# Web Development > PHP Generate random password Using PHP

## fred

Hi,
I want to know how to generate random password in PHP. One of the ways of achieving this is to write a function for the same. I know that there are many methods of doing this.
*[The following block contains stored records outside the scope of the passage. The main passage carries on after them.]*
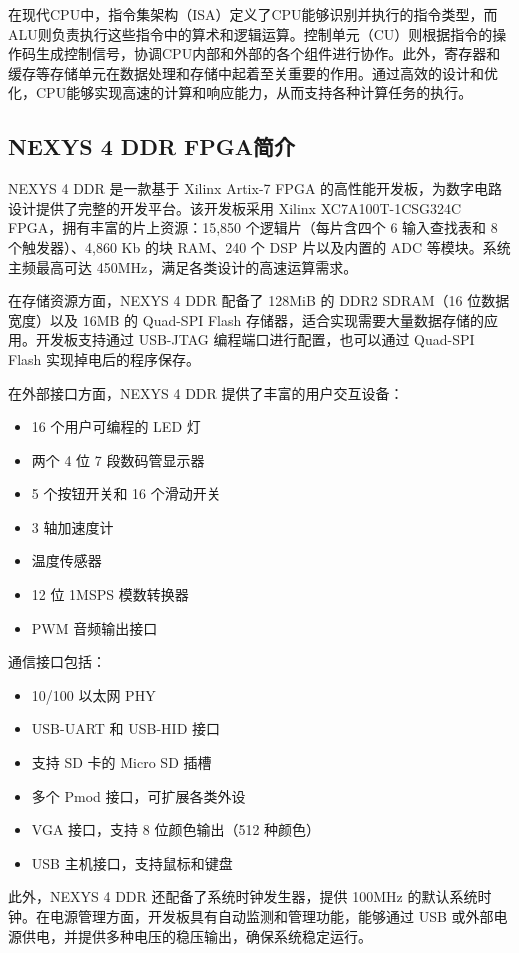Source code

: \documentclass[lang=cn,a4paper,newtx]{elegantpaper}
\begin{document}
在现代CPU中，指令集架构（ISA）定义了CPU能够识别并执行的指令类型，而ALU则负责执行这些指令中的算术和逻辑运算。控制单元（CU）则根据指令的操作码生成控制信号，协调CPU内部和外部的各个组件进行协作。此外，寄存器和缓存等存储单元在数据处理和存储中起着至关重要的作用。通过高效的设计和优化，CPU能够实现高速的计算和响应能力，从而支持各种计算任务的执行。

\subsection{NEXYS 4 DDR FPGA简介}

NEXYS 4 DDR 是一款基于 Xilinx Artix-7 FPGA 的高性能开发板，为数字电路设计提供了完整的开发平台。该开发板采用 Xilinx XC7A100T-1CSG324C FPGA，拥有丰富的片上资源：15,850 个逻辑片（每片含四个 6 输入查找表和 8 个触发器）、4,860 Kb 的块 RAM、240 个 DSP 片以及内置的 ADC 等模块。系统主频最高可达 450MHz，满足各类设计的高速运算需求\cite{nexys4ddr}。

在存储资源方面，NEXYS 4 DDR 配备了 128MiB 的 DDR2 SDRAM（16 位数据宽度）以及 16MB 的 Quad-SPI Flash 存储器，适合实现需要大量数据存储的应用。开发板支持通过 USB-JTAG 编程端口进行配置，也可以通过 Quad-SPI Flash 实现掉电后的程序保存。

在外部接口方面，NEXYS 4 DDR 提供了丰富的用户交互设备：
\begin{itemize}
  \item 16 个用户可编程的 LED 灯
  \item 两个 4 位 7 段数码管显示器
  \item 5 个按钮开关和 16 个滑动开关
  \item 3 轴加速度计
  \item 温度传感器
  \item 12 位 1MSPS 模数转换器
  \item PWM 音频输出接口
\end{itemize}

通信接口包括：
\begin{itemize}
  \item 10/100 以太网 PHY
  \item USB-UART 和 USB-HID 接口
  \item 支持 SD 卡的 Micro SD 插槽
  \item 多个 Pmod 接口，可扩展各类外设
  \item VGA 接口，支持 8 位颜色输出（512 种颜色）
  \item USB 主机接口，支持鼠标和键盘
\end{itemize}


此外，NEXYS 4 DDR 还配备了系统时钟发生器，提供 100MHz 的默认系统时钟。在电源管理方面，开发板具有自动监测和管理功能，能够通过 USB 或外部电源供电，并提供多种电压的稳压输出，确保系统稳定运行。
\end{document}
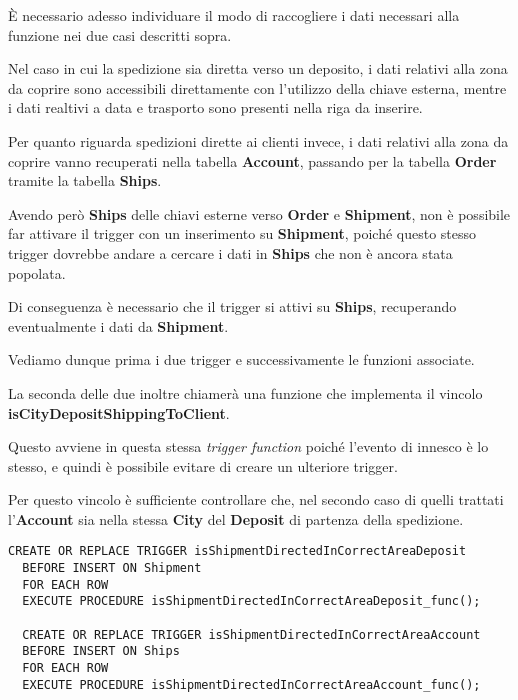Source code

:È necessario adesso individuare il modo di raccogliere i dati necessari alla funzione nei due casi descritti sopra.

Nel caso in cui la spedizione sia diretta verso un deposito, i dati relativi alla zona da coprire sono accessibili direttamente con l'utilizzo della chiave esterna, mentre i dati realtivi a data e trasporto sono presenti nella riga da inserire.

Per quanto riguarda spedizioni dirette ai clienti invece, i dati relativi alla zona da coprire vanno recuperati nella tabella \textbf{Account}, passando per la tabella \textbf{Order} tramite la tabella \textbf{Ships}.

Avendo però \textbf{Ships} delle chiavi esterne verso \textbf{Order} e \textbf{Shipment}, non è possibile far attivare il trigger con un inserimento su \textbf{Shipment}, poiché questo stesso trigger dovrebbe andare a cercare i dati in \textbf{Ships} che non è ancora stata popolata.

Di conseguenza è necessario che il trigger si attivi su \textbf{Ships}, recuperando eventualmente i dati da \textbf{Shipment}.

Vediamo dunque prima i due trigger e successivamente le funzioni associate. 

La seconda delle due inoltre chiamerà una funzione che implementa il vincolo \textbf{isCityDepositShippingToClient}. 

Questo avviene in questa stessa \textit{trigger function} poiché l'evento di innesco è lo stesso, e quindi è possibile evitare di creare un ulteriore trigger.

Per questo vincolo è sufficiente controllare che, nel secondo caso di quelli trattati l'\textbf{Account} sia nella stessa \textbf{City} del \textbf{Deposit} di partenza della spedizione. 

\begin{lstlisting}[caption={Trigger per il vincolo \textbf{isShipmentDirectedInCorrectArea}}]
  CREATE OR REPLACE TRIGGER isShipmentDirectedInCorrectAreaDeposit 
  BEFORE INSERT ON Shipment 
  FOR EACH ROW 
  EXECUTE PROCEDURE isShipmentDirectedInCorrectAreaDeposit_func();

  CREATE OR REPLACE TRIGGER isShipmentDirectedInCorrectAreaAccount 
  BEFORE INSERT ON Ships
  FOR EACH ROW 
  EXECUTE PROCEDURE isShipmentDirectedInCorrectAreaAccount_func();
\end{lstlisting}

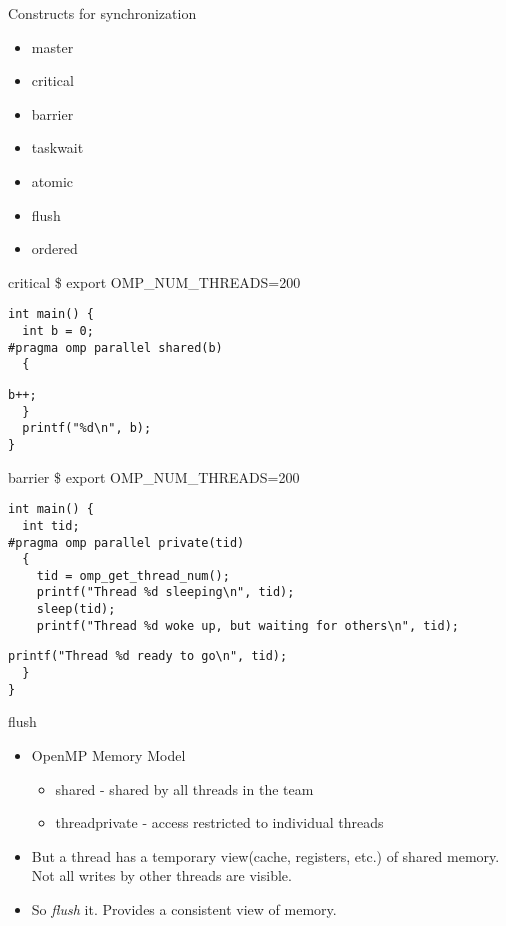 \documentclass[10pt]{beamer}
\begin{document}
\begin{frame}{Constructs for synchronization}
\begin{itemize}
\item master
\item critical
\item barrier
\item taskwait
\item atomic
\item flush
\item ordered
\end{itemize}
\end{frame}

\begin{frame}[fragile]{critical}
\$ export OMP\_NUM\_THREADS=200
\begin{Verbatim}[fontsize=\small, formatcom=\color{red}]
int main() {        
  int b = 0;
#pragma omp parallel shared(b)
  {
\end{Verbatim}
\begin{Verbatim}[fontsize=\small, formatcom=\color{red}]
    b++;
  }
  printf("%d\n", b);
}
\end{Verbatim}
\end{frame}

\begin{frame}[fragile]{barrier}
\$ export OMP\_NUM\_THREADS=200
\begin{Verbatim}[fontsize=\small, formatcom=\color{red}]
int main() {
  int tid;
#pragma omp parallel private(tid)
  {
    tid = omp_get_thread_num();
    printf("Thread %d sleeping\n", tid);
    sleep(tid);
    printf("Thread %d woke up, but waiting for others\n", tid);
\end{Verbatim}
\begin{Verbatim}[fontsize=\small, formatcom=\color{red}]
    printf("Thread %d ready to go\n", tid);
  }
}
\end{Verbatim}
\end{frame}

\begin{frame}{flush}
\begin{itemize}
\item OpenMP Memory Model
  \begin{itemize}
  \item shared - shared by all threads in the team
  \item threadprivate - access restricted to individual threads
  \end{itemize}
\item But a thread has a temporary view(cache, registers, etc.) of shared
  memory. Not all writes by other threads are visible.
\item So \emph{flush} it. Provides a consistent view of memory.
\end{itemize}
\end{frame}
\end{document}
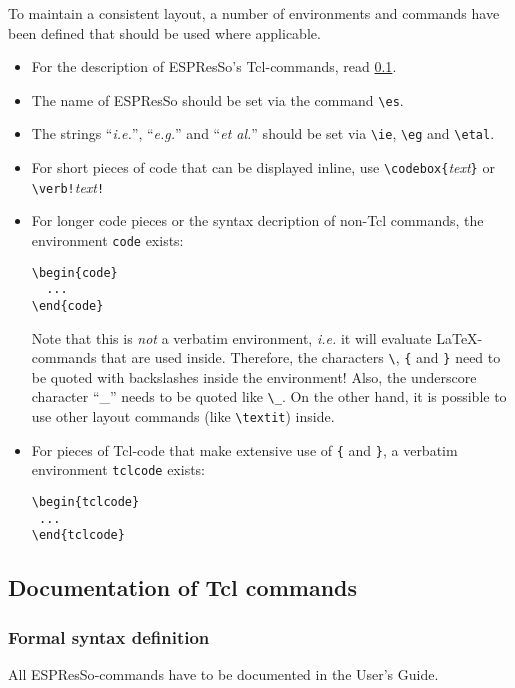 \documentclass[
a4paper,                        %
11pt,                           %
twoside,                        %
footsepline,                    %
headsepline,                    %
headexclude,                    %
footexclude,                    %
pagesize,                       %
bibtotocnumbered,               %
idxtotoc                        %
]{scrreprt}
\newcommand{\es}{\mbox{\textsf{ESPResSo}}\xspace}
\newcommand{\ie}{\textit{i.e.}\xspace}
\newcommand{\eg}{\textit{e.g.}\xspace}
\newcommand{\etal}{\textit{et al.}\xspace}
\begin{document}
To maintain a consistent layout, a number of environments and
commands have been defined that should be used where applicable. 
\begin{itemize}
\item For the description of \es's Tcl-commands, read \ref{tcl_docs}.
\item The name of \es should be set via the command \verb!\es!.
\item The strings ``\ie'', ``\eg'' and ``\etal'' should be set via
  \verb!\ie!, \verb!\eg! and \verb!\etal!.
\item For short pieces of code that can be displayed inline, use
  \verb!\codebox{!\textit{text}\verb!}! or \verb|\verb!|\textit{text}\verb|!|
\item For longer code pieces or the syntax decription of non-Tcl
  commands, the environment \texttt{code} exists:
\begin{verbatim}
\begin{code}
  ...
\end{code}
\end{verbatim}
  Note that this is \emph{not} a verbatim environment, \ie it will
  evaluate \LaTeX-commands that are used inside. Therefore, the
  characters \verb!\!, \verb!{! and \verb!}! need to be quoted with
  backslashes inside the environment!  Also, the underscore character
  ``\_'' needs to be quoted like \verb!\_!. On the other hand, it is
  possible to use other layout commands (like \verb!\textit!) inside.
\item For pieces of Tcl-code that make extensive use of \verb!{! and
    \verb!}!, a verbatim environment \verb!tclcode! exists: 
\begin{verbatim}
\begin{tclcode}
 ...
\end{tclcode}
\end{verbatim}
\end{itemize}

\subsection{Documentation of Tcl commands}
\label{tcl_docs}

\subsubsection{Formal syntax definition}

All \es-commands have to be documented in the User's Guide.
\end{document}
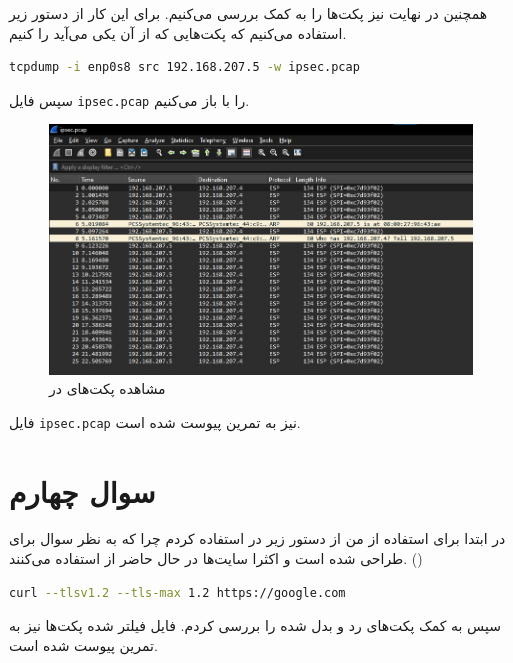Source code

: \documentclass[]{article}
\begin{document}
همچنین در نهایت نیز پکت‌ها را به کمک
بررسی می‌کنیم. برای این کار از دستور زیر استفاده می‌کنیم که پکت‌هایی که از آن یکی
می‌آید را
کنیم.
\begin{latin}
\begin{lstlisting}[language=sh]
tcpdump -i enp0s8 src 192.168.207.5 -w ipsec.pcap
\end{lstlisting}
\end{latin}
سپس فایل
\verb|ipsec.pcap|
را با
باز می‌کنیم.
\begin{figure}[H]
    \centering
    \includegraphics[scale=0.6]{pics/ipsec-pcap.jpg}
    \caption{مشاهده پکت‌های  در }
\end{figure}
فایل
\verb|ipsec.pcap|
نیز به تمرین پیوست شده است.
\section*{سوال چهارم}
در ابتدا برای استفاده از
من از دستور زیر در
استفاده کردم چرا که به نظر سوال برای 
طراحی شده است و اکثرا سایت‌ها در حال حاضر از
استفاده می‌کنند.
()
\begin{latin}
\begin{lstlisting}[language=sh]
curl --tlsv1.2 --tls-max 1.2 https://google.com
\end{lstlisting}
\end{latin}
سپس به کمک
پکت‌های رد و بدل شده را بررسی کردم. فایل فیلتر شده پکت‌ها نیز به تمرین پیوست شده است.
\end{document}

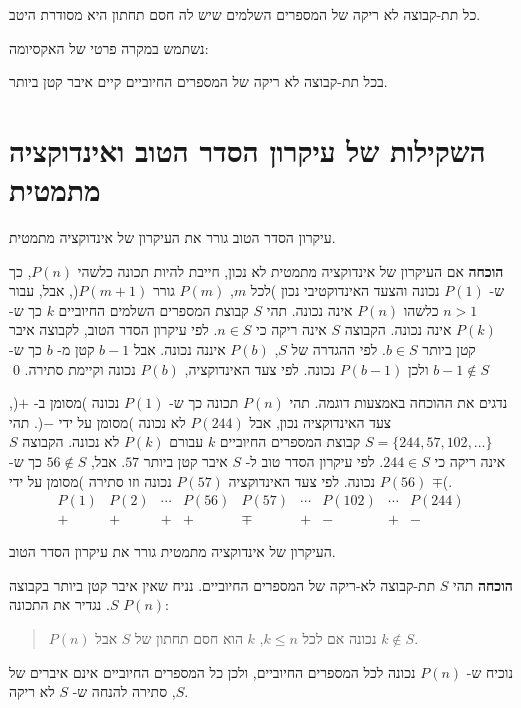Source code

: \begin{axiom}
כל תת-קבוצה לא ריקה של המספרים השלמים שיש לה חסם תחתון היא מסודרת היטב.
\end{axiom}
נשתמש במקרה פרטי של האקסיומה:
\begin{axiom}
בכל תת-קבוצה לא ריקה של המספרים החיוביים קיים איבר קטן ביותר.
\end{axiom}


\section{%
השקילות של עיקרון הסדר הטוב ואינדוקציה מתמטית%
}

\begin{theorem}\label{th.wop}
עיקרון הסדר הטוב גורר את העיקרון של אינדוקציה מתמטית.
\end{theorem}

\textbf{הוכחה}
אם העיקרון של אינדוקציה מתמטית לא נכון, חייבת להיות תכונה כלשהי
$P(n)$,
כך ש-%
$P(1)$
נכונה והצעד האינדוקטיבי נכון )לכל
$m$, $P(m)$
גורר
$P(m+1)$(,
אבל, עבור
$n>1$
כלשהו
$P(n)$
אינה נכונה. תהי
$S$
קבוצת המספרים השלמים החיוביים
$k$
כך ש-%
$P(k)$
אינה נכונה. הקבוצה
$S$
אינה ריקה כי
$n\in S$.
לפי עיקרון הסדר הטוב, לקבוצה איבר קטן ביותר
$b\in S$.
לפי ההגדרה של
$S$, $P(b)$
איננה נכונה. אבל
$b-1$
קטן מ-%
$b$
כך ש-%
$b-1\not\in S$
ולכן
$P(b-1)$
נכונה. לפי צעד האינדוקציה,
$P(b)$
נכונה וקיימת סתירה.
\qed

נדגים את ההוכחה באמצעות דוגמה. תהי 
$P(n)$
תכונה כך ש-%
$P(1)$
נכונה )מסומן ב-%
$+$(, 
צעד האינדוקציה נכון, אבל
$P(244)$
לא נכונה )מסומן על ידי
$-$(.
תהי
$S=\{244,57,102,\ldots\}$
קבוצת המספרים החיוביים
$k$
עבורם
$P(k)$
לא נכונה. הקבוצה
$S$
אינה ריקה כי
$244\in S$.
לפי עיקרון הסדר טוב ל-%
$S$
איבר קטן ביותר
$57$.
אבל,
$56\not\in S$
כך ש-%
$P(56)$
נכונה. לפי צעד האינדוקציה
$P(57)$
נכונה וזו סתירה )מסומן על ידי
$\mp$(.
\[
\begin{array}{ccccccccc}
P(1) & P(2) & \cdots & P(56) & P(57) & \cdots & P(102) & \cdots & P(244)\\
+ & + & + & + & \mp & + & -&+&-
\end{array}
\]

\vspace{-3ex}

\begin{theorem}
העיקרון של אינדוקציה מתמטית גורר את עיקרון הסדר הטוב.
\end{theorem}

\textbf{הוכחה} 
תהי
$S$
תת-קבוצה לא-ריקה של המספרים החיוביים. נניח שאין איבר קטן ביותר בקבוצה 
$S$.
נגדיר את התכונה
$P(n)$:
\begin{quote}
$P(n)$
נכונה אם לכל 
$k\leq n$, $k$
הוא  חסם תחתון של
$S$
אבל
$k\not\in S$.
\end{quote}
נוכיח ש-%
$P(n)$
נכונה לכל המספרים החיוביים, ולכן כל המספרים החיוביים אינם איברים של
$S$,
סתירה להנחה ש-%
$S$
לא ריקה.

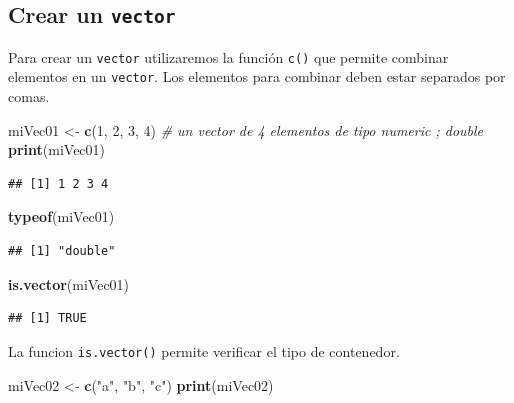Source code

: \documentclass[]{book}
\newenvironment{Shaded}{\begin{snugshade}}{\end{snugshade}}
\newcommand{\KeywordTok}[1]{\textcolor[rgb]{0.13,0.29,0.53}{\textbf{#1}}}
\newcommand{\DecValTok}[1]{\textcolor[rgb]{0.00,0.00,0.81}{#1}}
\newcommand{\StringTok}[1]{\textcolor[rgb]{0.31,0.60,0.02}{#1}}
\newcommand{\CommentTok}[1]{\textcolor[rgb]{0.56,0.35,0.01}{\textit{#1}}}
\newcommand{\NormalTok}[1]{#1}
\begin{document}
\subsection{\texorpdfstring{Crear un
\texttt{vector}}{Crear un vector}}\label{crear-un-vector}

Para crear un \texttt{vector} utilizaremos la función \texttt{c()} que
permite combinar elementos en un \texttt{vector}. Los elementos para
combinar deben estar separados por comas.

\begin{Shaded}
\begin{Highlighting}[]
\NormalTok{miVec01 <-}\StringTok{ }\KeywordTok{c}\NormalTok{(}\DecValTok{1}\NormalTok{, }\DecValTok{2}\NormalTok{, }\DecValTok{3}\NormalTok{, }\DecValTok{4}\NormalTok{) }\CommentTok{# un vector de 4 elementos de tipo numeric ; double}
\KeywordTok{print}\NormalTok{(miVec01)}
\end{Highlighting}
\end{Shaded}

\begin{verbatim}
## [1] 1 2 3 4
\end{verbatim}

\begin{Shaded}
\begin{Highlighting}[]
\KeywordTok{typeof}\NormalTok{(miVec01)}
\end{Highlighting}
\end{Shaded}

\begin{verbatim}
## [1] "double"
\end{verbatim}

\begin{Shaded}
\begin{Highlighting}[]
\KeywordTok{is.vector}\NormalTok{(miVec01)}
\end{Highlighting}
\end{Shaded}

\begin{verbatim}
## [1] TRUE
\end{verbatim}

La funcion \texttt{is.vector()} permite verificar el tipo de contenedor.

\begin{Shaded}
\begin{Highlighting}[]
\NormalTok{miVec02 <-}\StringTok{ }\KeywordTok{c}\NormalTok{(}\StringTok{"a"}\NormalTok{, }\StringTok{"b"}\NormalTok{, }\StringTok{"c"}\NormalTok{) }
\KeywordTok{print}\NormalTok{(miVec02)}
\end{Highlighting}
\end{Shaded}
\end{document}
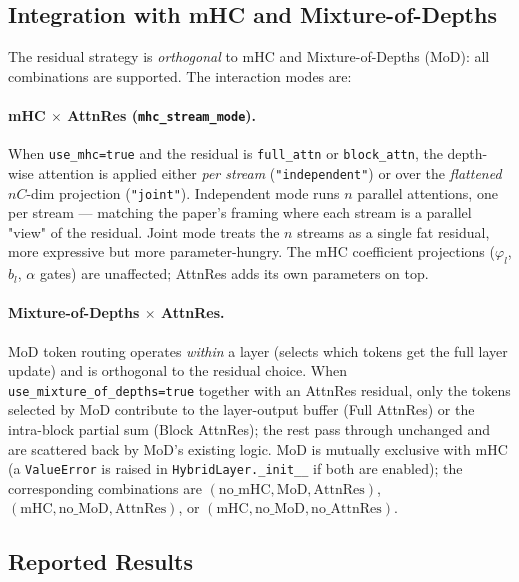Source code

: \subsection{Integration with mHC and Mixture-of-Depths}

The residual strategy is \emph{orthogonal} to mHC and Mixture-of-Depths
(MoD): all combinations are supported. The interaction modes are:

\paragraph{mHC $\times$ AttnRes (\texttt{mhc\_stream\_mode}).}
When \texttt{use\_mhc=true} and the residual is \texttt{full\_attn} or
\texttt{block\_attn}, the depth-wise attention is applied either
\emph{per stream} (\texttt{"independent"}) or over the
\emph{flattened} $nC$-dim projection (\texttt{"joint"}). Independent
mode runs $n$ parallel attentions, one per stream --- matching the
paper's framing where each stream is a parallel "view" of the residual.
Joint mode treats the $n$ streams as a single fat residual, more
expressive but more parameter-hungry. The mHC coefficient projections
($\varphi_l$, $b_l$, $\alpha$ gates) are unaffected; AttnRes adds its
own parameters on top.

\paragraph{Mixture-of-Depths $\times$ AttnRes.}
MoD token routing operates \emph{within} a layer (selects which tokens
get the full layer update) and is orthogonal to the residual choice.
When \texttt{use\_mixture\_of\_depths=true} together with an AttnRes
residual, only the tokens selected by MoD contribute to the layer-output
buffer (Full AttnRes) or the intra-block partial sum (Block AttnRes);
the rest pass through unchanged and are scattered back by MoD's
existing logic. MoD is mutually exclusive with mHC (a
\texttt{ValueError} is raised in \texttt{HybridLayer.\-\_\-init\_\_} if
both are enabled); the corresponding combinations are
$(\text{no\_mHC}, \text{MoD}, \text{AttnRes})$,
$(\text{mHC}, \text{no\_MoD}, \text{AttnRes})$, or
$(\text{mHC}, \text{no\_MoD}, \text{no\_AttnRes})$.

\subsection{Reported Results}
Can someone provide some other methods of doing that?

Regards,
Fred

----------


## psuresh1982

function Random_Password($length) { 
    srand(date("s")); 
    $possible_charactors = "abcdefghijklmnopqrstuvwxyz1234567890ABCDEFGHIJKLMNOPQRSTUVWXYZ"; 
    $string = ""; 
    while(strlen($string)<$length) { 
        $string .= substr($possible_charactors, rand()%(strlen($possible_charactors))),1); 
    } 
    return($string); 
} 
echo Random_Password(8); 
?> 
-------------------------------------------

function genpassword($length){  

    srand((double)microtime()*1000000);  

    $vowels = array("a", "e", "i", "o", "u");  
    $cons = array("b", "c", "d", "g", "h", "j", "k", "l", "m", "n", "p", "r", "s", "t", "u", "v", "w", "tr",  
    "cr", "br", "fr", "th", "dr", "ch", "ph", "wr", "st", "sp", "sw", "pr", "sl", "cl");  

    $num_vowels = count($vowels);  
    $num_cons = count($cons);  

    for($i = 0; $i < $length; $i++){  
        $password .= $cons[rand(0, $num_cons - 1)] . $vowels[rand(0, $num_vowels - 1)];  
    }  

    return substr($password, 0, $length);  
}  
?> 
--------------------------------------------------
 
------------------------------------------------

// Generate Random Password 
// ------------------ 
//       MODES 
// 1 - (n)lowercase 
// 2 - (n)(lowercase + numbers) 
// 3 - (n)(lowercase + uppercase + numbers) 
// 4 - (n)lowercase + (n)numbers 
// 5 - (n)numbers only 
// ------------------ 
function passgen($len=4,$mode=4) { 
  $chars=array(); 
  $chars2=array(); 
  if ($mode > 1){ 
    // add numbers to $chars 
    for($i=48;$i<=57;$i++) { 
      array_push($chars, chr($i)); 
    } 
  } 
  if ($mode==3){ 
    // add uppercase to $chars 
    for($i=65;$i<=90;$i++) { 
      array_push($chars, chr($i)); 
    } 
  } 
  if ($mode > 3){ 
    // add lowercase to $chars2 
    for($i=97;$i<=122;$i++) { 
      array_push($chars2, chr($i)); 
    } 
  }else{ 

    // add lowercase to $chars 
    for($i=97;$i<=122;$i++) { 
      array_push($chars, chr($i)); 
    } 
  } 
  if ($mode==4){ 
    //build first half of password from $chars2 (lowercase) 
    for($i=0;$i<$len;$i++) { 
      mt_srand((double)microtime()*1000000); 
      $passwd.=$chars2[mt_rand(0,(count($chars2)-1))]; 
    } 
    //build second half of password from $chars (numbers) 
    for($i=0;$i<$len;$i++) { 
      mt_srand((double)microtime()*1037800); 
      $passwd.=$chars[mt_rand(0,(count($chars)-1))]; 
    } 
  }else{ 
    // build password from $chars 
    for($i=0;$i<$len;$i++) { 
      mt_srand((double)microtime()*1000000); 
      $passwd.=$chars[mt_rand(0,(count($chars)-1))]; 
    } 
  } 
  return $passwd; 
} 
?> 
-----------------------------------------

These are all i got from google search......

-----------------------
suresh

----------


## ravi_shekhar80

or simply use this

$pass = md5(uniqid(rand(), true));

----------